:: What you need to do ::
The output should consist solely of the lines running from the one that contains "Specifically, we set" through the end of the records below, copied exactly.

====================

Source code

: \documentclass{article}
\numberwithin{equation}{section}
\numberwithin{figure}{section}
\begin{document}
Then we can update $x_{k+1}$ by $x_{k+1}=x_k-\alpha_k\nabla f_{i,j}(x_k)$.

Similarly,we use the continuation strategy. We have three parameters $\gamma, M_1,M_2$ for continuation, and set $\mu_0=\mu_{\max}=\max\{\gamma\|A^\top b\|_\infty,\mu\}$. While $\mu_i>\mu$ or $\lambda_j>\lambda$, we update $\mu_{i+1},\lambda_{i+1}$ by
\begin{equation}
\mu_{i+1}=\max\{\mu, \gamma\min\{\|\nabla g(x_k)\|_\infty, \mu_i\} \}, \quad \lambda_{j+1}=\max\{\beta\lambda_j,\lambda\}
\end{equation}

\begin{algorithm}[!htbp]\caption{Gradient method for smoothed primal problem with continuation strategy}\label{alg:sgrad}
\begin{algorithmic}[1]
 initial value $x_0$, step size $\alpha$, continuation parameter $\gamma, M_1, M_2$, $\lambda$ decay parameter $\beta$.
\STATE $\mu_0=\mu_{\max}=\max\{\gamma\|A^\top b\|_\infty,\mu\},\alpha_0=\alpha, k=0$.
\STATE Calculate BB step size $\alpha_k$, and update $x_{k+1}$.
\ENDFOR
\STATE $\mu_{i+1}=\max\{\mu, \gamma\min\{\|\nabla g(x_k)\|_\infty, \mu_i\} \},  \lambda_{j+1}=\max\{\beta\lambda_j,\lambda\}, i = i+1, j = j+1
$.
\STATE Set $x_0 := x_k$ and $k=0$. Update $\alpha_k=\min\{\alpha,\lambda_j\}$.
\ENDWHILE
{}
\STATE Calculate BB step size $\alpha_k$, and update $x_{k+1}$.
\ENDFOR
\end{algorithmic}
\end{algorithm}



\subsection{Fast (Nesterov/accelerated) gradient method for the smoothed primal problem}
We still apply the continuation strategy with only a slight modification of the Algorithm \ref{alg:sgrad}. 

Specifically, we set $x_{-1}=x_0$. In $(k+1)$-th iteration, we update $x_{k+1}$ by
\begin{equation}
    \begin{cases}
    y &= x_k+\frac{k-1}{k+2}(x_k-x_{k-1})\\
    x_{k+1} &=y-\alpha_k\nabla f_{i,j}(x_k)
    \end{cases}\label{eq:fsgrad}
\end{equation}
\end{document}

====================

:: Task solution ::
Specifically, we set $x_{-1}=x_0$. In $(k+1)$-th iteration, we update $x_{k+1}$ by
\begin{equation}
    \begin{cases}
    y &= x_k+\frac{k-1}{k+2}(x_k-x_{k-1})\\
    x_{k+1} &=y-\alpha_k\nabla f_{i,j}(x_k)
    \end{cases}\label{eq:fsgrad}
\end{equation}
\end{document}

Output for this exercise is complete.